As part of their Ozu retrospective, Film Forum will screen I Was Born, But… with a performance by Ichiro Kataoka, a master benshi, or silent film narrator. The rare appearance of a benshi in US theaters is a good opportunity to reflect on the connections between Japan and America in the early 20th century, not just in I Was Born, But… but also in the film culture that developed through migration between the two countries, and which was fostered in large part by benshi. Though Ozu never made any films in America, he was profoundly shaped by this history. The critic Shigehiko Hasumi notes that Ozu’s cinematographic genealogy (and that of his longtime cinematographer Yuharu Atsuta) can be traced to Henry Kotani, a Japanese-American actor and cinematographer who got his start in Hollywood and went to work for Shochiku’s Kamata film studio in 1920 at the recommendation of Cecil B. DeMille. Kotani shot Shochiku’s first film, The Island Woman (1920), and his Hollywood training established a standard for the cinematographic style and division of labor at Kamata, where Ozu and Atsuta both got their start.
According to Hasumi, the Hollywood inflections in Ozu’s early films are not merely the result of his personal preference for American films. An aspiration and curiosity toward Hollywood was systematized into film production at the Kamata studio from its very beginning, and in the wider culture of film exhibition in Japan. The sight gags in I Was Born, But… and Keiji and Ryoichi’s antics owe a great deal to Buster Keaton and Harold Lloyd, whose films would surely have been shown in Japan with a benshi providing not only narration but also explanations of cultural context to help audiences understand them. The Kamata sound stages and backlots where the film was shot did not necessarily imitate American suburbs, but conveyed the domestic ideals associated with them through their patchwork of vacant lots and new houses. Unobstructed by buildings, trolley lines and utility poles feature prominently in outdoor scenes, heralding the developments that will pop up around them. But their geometry also clutters the frame, cutting harsh and unsettling lines across the sky. An ambivalence towards this modern life hides behind the outwardly cheerful scenery.
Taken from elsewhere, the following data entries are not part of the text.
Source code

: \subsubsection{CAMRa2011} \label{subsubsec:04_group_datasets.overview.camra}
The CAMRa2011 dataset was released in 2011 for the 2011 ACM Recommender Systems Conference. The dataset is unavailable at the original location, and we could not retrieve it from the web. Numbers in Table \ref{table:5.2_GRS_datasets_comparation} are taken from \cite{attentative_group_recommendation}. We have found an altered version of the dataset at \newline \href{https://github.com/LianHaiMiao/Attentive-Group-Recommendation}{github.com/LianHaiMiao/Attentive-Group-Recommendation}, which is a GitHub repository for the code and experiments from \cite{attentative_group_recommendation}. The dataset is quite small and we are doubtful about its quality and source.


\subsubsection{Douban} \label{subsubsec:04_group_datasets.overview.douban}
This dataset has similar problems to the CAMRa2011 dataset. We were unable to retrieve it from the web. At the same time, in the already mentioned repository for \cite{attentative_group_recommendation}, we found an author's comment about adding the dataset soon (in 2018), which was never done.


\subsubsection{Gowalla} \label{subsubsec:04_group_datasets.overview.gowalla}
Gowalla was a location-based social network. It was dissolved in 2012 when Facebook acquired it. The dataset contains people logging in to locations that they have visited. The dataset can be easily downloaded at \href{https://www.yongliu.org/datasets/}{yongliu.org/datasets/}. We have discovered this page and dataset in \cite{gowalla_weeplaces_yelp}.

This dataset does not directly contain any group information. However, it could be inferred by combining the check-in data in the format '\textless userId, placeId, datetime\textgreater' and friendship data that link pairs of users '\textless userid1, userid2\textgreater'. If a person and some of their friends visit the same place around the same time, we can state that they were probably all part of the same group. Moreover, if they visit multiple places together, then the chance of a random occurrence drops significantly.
Perhaps Japanese immigrants in America, tempering their expectations of opportunity with the reality of survival in another country, felt similarly about their own surroundings. If we take the idea of a midpoint between Japan and America literally, we find ourselves in another so-called “middle of nowhere” — that is, in Hawaiʻi. Between the illegal annexation of the islands to the US and the onset of WWII, Hawaiʻi was an attractive destination for Japanese immigrants seeking work or even an entirely new life abroad. Many of the original waves of migrant laborers to Hawaiʻi in the 19th century had completed their grueling plantation contracts, and stayed back to establish Japanese communities, which of course included their own theaters. Thanks in large part to research by media historian Denise Khor, we know that benshi based in both the US and Japan toured their own collections of imported Japanese films throughout Hawaiʻi, which became a hotbed for Japanese-American film culture. Benshi provided immigrants with glimpses of their homeland through their films and their narration. Outside of theaters, they hosted screenings in ad hoc venues like temples or town halls, or simply threw up a sheet between two trees and projected their films under the stars.
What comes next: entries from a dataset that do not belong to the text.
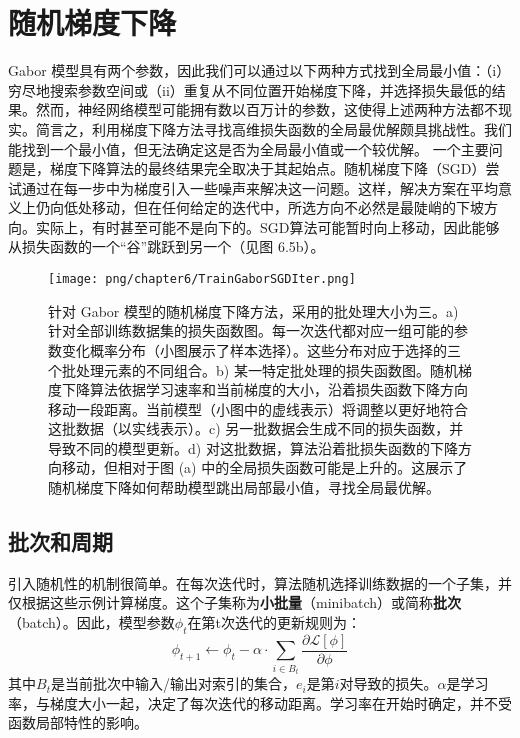 \section{随机梯度下降}
Gabor 模型具有两个参数，因此我们可以通过以下两种方式找到全局最小值：（i）穷尽地搜索参数空间或（ii）重复从不同位置开始梯度下降，并选择损失最低的结果。然而，神经网络模型可能拥有数以百万计的参数，这使得上述两种方法都不现实。简言之，利用梯度下降方法寻找高维损失函数的全局最优解颇具挑战性。我们能找到一个最小值，但无法确定这是否为全局最小值或一个较优解。
一个主要问题是，梯度下降算法的最终结果完全取决于其起始点。随机梯度下降（SGD）尝试通过在每一步中为梯度引入一些噪声来解决这一问题。这样，解决方案在平均意义上仍向低处移动，但在任何给定的迭代中，所选方向不必然是最陡峭的下坡方向。实际上，有时甚至可能不是向下的。SGD算法可能暂时向上移动，因此能够从损失函数的一个“谷”跳跃到另一个（见图 6.5b）。

\begin{figure}[ht!]
\centering
\texttt{[image: png/chapter6/TrainGaborSGDIter.png]}
\caption{针对 Gabor 模型的随机梯度下降方法，采用的批处理大小为三。a) 针对全部训练数据集的损失函数图。每一次迭代都对应一组可能的参数变化概率分布（小图展示了样本选择）。这些分布对应于选择的三个批处理元素的不同组合。b) 某一特定批处理的损失函数图。随机梯度下降算法依据学习速率和当前梯度的大小，沿着损失函数下降方向移动一段距离。当前模型（小图中的虚线表示）将调整以更好地符合这批数据（以实线表示）。c) 另一批数据会生成不同的损失函数，并导致不同的模型更新。d) 对这批数据，算法沿着批损失函数的下降方向移动，但相对于图 (a) 中的全局损失函数可能是上升的。这展示了随机梯度下降如何帮助模型跳出局部最小值，寻找全局最优解。}
\end{figure}

\subsection{批次和周期}
引入随机性的机制很简单。在每次迭代时，算法随机选择训练数据的一个子集，并仅根据这些示例计算梯度。这个子集称为\textbf{小批量}（minibatch）或简称\textbf{批次}（batch）。因此，模型参数\(\phi_t\)在第t次迭代的更新规则为：
\begin{equation}
\phi_{t+1} \leftarrow \phi_t - \alpha \cdot \sum_{i \in B_t} \frac{\partial \mathcal{L}[\phi]}{\partial \phi} 
\end{equation}
其中\(B_t\)是当前批次中输入/输出对索引的集合，\(e_i\)是第\(i\)对导致的损失。\(\alpha\)是学习率，与梯度大小一起，决定了每次迭代的移动距离。学习率在开始时确定，并不受函数局部特性的影响。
Did Japanese audiences in Hawai‘i in the 1930s have the opportunity to see I Was Born, But…? Though it is extremely difficult to find records of film screenings from that far back, we can’t rule it out as a possibility. Ozu’s previous films weren’t that popular, and likely wouldn’t have been selected by theater owners or benshi abroad, who preferred exciting films with a rousing emotional impact and a message that could strengthen the morale and sense of Japanese identity among immigrants. However, I Was Born, But… was Ozu’s first major critical and commercial success, and it is easy to imagine immigrants finding the story appealing. In Kennosuke’s move from the city to an isolated community where his boss lives, would they have seen their own move to the islands? Did fathers see in Kennosuke’s kowtowing to his boss the indignity they endured in the sugarcane fields under harsh overseers, all for a chance at a better life for their family? Did children identify with the boys’ struggle to integrate into a new school, and to fight the bullies who play a cruel game of pretend in which the weak are slain by the strong?
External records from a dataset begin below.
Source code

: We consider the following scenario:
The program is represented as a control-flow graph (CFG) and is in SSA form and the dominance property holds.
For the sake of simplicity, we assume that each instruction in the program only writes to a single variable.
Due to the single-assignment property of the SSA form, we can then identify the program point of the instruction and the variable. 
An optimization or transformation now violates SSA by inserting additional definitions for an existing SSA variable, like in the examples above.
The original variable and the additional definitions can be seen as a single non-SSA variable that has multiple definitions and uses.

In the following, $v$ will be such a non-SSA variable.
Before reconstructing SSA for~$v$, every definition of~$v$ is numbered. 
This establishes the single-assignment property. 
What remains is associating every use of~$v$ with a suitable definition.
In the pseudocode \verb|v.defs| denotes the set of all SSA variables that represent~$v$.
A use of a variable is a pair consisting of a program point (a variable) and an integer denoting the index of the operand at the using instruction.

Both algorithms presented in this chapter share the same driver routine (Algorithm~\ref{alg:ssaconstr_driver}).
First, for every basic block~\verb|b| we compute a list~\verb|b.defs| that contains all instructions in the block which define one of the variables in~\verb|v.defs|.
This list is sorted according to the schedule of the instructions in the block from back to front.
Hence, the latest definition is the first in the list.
In the film’s decisive moment, Keiji and Ryoichi find out from a home movie shown at the house of their father’s boss that Kennosuke makes himself into an object of ridicule in order to be liked by the boss and his coworkers. It is another moment mixing cheerfulness and uneasiness, with the crestfallen expressions of the children contrasting the humorous film being shown, in which Kennosuke pulls funny faces and acts like a clown. With their image of him as a strong and commanding father shattered, the boys stage a hunger strike in protest. This link between cinema and the action of the strike manifested itself in Hawaiʻi too. As Khor points out, the first major labor strike among cane workers in Hawaiʻi began with a 1908 meeting to discuss unionization in the Asahi-za, Honolulu’s first Japanese theater. In striving to bolster unity among Japanese immigrants, benshi were catalysts for these early labor movements. In narrating and explaining films, benshi not only could transpose the story and lesson of the film to a local context, they could also potentially reach audiences beyond the Japanese and forge multi-ethnic solidarities. For example, Khor recalls an anecdote about Tochuken Namiemon, a benshi in Central California, who adapted his narration to audiences of Japanese and Mexican agricultural laborers by mixing in English and Spanish in his performances.
For their role in promoting a sense of ethnic Japanese pride and unity and their proximity to Japanese labor movements, American benshi were prime suspects of the federal government after Japan’s attack on Pearl Harbor in 1941. And after the mass incarceration of Japanese-Americans in concentration camps, the benshi tradition withered away, especially as sound films ensured their obsolescence. But some continued to perform on occasion. Naomi Sodetani, a sansei benshi and filmmaker in Hawaiʻi, has written movingly about the life and work of her mentor, the late Kamesuke Nakahama, who came to the islands when he was sixteen years old. During WWII, he was interrogated by the FBI, and after Japanese theaters in Hawai’i were forced to close and their films destroyed, he became a restaurant worker. His benshi activities were mostly relegated to special events at the Honolulu Academy of Arts, the University of Hawai’i, and the Hawai’i International Film Festival. Still, as Sodetani mentions, memories of Nakahama’s celebrated performances remained potent among those who had experienced them:
Senior citizen gatherings keep Nakahama busy as an emcee. “People still come up to me and say, ʻNakahama-san, when will you do one of your shows for us? Only you can make us cry.’”
Ozu never directly referenced Hawaiʻi in his films. The closest we get to such a reference is the “Blue Hawaii” bakery, which features as a location in Where Now Are The Dreams of Youth? (1932). This gives some indication of what image of Hawaiʻi loomed in the minds of Japanese citizens at the time. Even so, this hardly qualifies as a substantial link between Ozu and Hawaiʻi. But I do think something of Hawai‘i is captured, if only inadvertently, in I Was Born, But…. After all, Roddy Bogawa titled his 2004 film about his childhood in Hawaiʻi and the LA punk scene after it, so there must be something to it. Maybe it’s the general idleness of the children, who escape school and slack off in a way that befits a sense of “island time.” Or it could be that the blend of Japanese and American cultural signifiers feels familiar. Or maybe it’s just the sight of Ozu’s dirt road in the middle of nowhere that moves me and which leads me to claim it, because it could be anywhere at all.